• Work request: Only the lines that include "swap" should be copied from the data below.

• Input data:
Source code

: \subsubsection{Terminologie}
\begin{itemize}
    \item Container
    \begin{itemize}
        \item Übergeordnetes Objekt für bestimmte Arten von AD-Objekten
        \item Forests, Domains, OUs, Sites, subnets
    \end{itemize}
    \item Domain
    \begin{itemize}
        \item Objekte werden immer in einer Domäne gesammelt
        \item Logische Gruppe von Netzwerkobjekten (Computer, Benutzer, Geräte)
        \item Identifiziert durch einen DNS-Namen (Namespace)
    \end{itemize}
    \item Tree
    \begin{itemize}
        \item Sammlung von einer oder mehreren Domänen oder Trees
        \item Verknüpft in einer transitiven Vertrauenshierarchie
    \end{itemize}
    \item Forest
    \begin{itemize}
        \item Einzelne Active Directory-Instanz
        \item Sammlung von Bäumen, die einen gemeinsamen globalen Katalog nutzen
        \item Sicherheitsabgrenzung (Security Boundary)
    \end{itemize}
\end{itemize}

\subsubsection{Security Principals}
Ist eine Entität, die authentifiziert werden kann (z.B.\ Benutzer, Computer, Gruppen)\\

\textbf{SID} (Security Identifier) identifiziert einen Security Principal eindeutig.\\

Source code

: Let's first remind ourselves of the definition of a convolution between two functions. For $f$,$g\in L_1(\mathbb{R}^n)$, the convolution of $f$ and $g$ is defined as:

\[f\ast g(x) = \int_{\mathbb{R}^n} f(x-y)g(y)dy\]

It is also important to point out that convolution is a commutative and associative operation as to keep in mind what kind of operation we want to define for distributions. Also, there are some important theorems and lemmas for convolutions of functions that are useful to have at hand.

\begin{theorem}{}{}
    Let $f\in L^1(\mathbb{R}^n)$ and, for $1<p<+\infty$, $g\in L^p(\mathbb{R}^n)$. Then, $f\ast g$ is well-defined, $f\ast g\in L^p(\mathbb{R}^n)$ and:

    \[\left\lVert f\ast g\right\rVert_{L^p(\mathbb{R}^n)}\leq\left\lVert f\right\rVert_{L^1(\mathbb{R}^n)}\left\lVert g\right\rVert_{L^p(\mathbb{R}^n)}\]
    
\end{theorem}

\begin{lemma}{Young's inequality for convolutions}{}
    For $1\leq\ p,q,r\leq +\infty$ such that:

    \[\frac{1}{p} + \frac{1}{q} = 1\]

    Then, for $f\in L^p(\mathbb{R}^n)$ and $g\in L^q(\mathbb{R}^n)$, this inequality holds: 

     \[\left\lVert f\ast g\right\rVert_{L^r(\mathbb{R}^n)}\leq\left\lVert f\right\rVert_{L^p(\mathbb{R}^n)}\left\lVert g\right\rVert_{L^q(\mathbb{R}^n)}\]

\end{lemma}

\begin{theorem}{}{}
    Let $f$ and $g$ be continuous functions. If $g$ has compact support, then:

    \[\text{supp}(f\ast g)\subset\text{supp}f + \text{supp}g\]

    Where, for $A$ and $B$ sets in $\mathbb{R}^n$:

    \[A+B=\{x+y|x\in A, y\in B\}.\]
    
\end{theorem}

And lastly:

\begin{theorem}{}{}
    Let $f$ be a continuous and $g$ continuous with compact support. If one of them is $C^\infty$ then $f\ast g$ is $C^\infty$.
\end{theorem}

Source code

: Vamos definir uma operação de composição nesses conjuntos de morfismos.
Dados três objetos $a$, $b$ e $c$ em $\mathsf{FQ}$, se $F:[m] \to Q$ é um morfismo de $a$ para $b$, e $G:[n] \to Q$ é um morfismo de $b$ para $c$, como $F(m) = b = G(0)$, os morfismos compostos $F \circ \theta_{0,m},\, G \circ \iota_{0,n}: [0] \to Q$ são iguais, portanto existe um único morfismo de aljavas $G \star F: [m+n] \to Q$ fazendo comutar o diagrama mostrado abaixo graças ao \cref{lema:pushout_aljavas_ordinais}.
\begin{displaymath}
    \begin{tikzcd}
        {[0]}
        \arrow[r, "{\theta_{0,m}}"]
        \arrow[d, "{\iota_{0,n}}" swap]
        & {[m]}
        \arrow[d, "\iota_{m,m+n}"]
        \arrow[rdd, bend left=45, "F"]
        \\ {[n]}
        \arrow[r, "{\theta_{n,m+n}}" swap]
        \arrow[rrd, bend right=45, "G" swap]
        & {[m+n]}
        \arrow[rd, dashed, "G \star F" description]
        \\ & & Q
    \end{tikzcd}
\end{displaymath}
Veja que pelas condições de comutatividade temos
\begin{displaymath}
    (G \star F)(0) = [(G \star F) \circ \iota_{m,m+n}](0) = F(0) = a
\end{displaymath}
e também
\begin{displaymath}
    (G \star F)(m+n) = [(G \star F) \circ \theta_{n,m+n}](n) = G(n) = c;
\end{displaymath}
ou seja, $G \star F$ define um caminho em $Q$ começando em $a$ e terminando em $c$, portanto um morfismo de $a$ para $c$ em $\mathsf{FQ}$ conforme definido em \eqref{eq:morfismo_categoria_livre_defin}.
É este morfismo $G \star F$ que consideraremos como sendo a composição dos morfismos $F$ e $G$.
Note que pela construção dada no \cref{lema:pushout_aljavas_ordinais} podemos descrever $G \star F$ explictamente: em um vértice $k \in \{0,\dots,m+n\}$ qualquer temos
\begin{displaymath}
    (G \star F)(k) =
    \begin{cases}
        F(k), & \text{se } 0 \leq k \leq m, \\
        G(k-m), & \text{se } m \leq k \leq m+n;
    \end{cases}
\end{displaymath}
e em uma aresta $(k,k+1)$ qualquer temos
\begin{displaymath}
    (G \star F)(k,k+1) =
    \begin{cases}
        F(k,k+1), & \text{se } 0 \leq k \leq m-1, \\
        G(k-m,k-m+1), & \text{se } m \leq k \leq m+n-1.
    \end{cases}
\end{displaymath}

• Solution:
        \arrow[d, "{\iota_{0,n}}" swap]
        \arrow[r, "{\theta_{n,m+n}}" swap]
        \arrow[rrd, bend right=45, "G" swap]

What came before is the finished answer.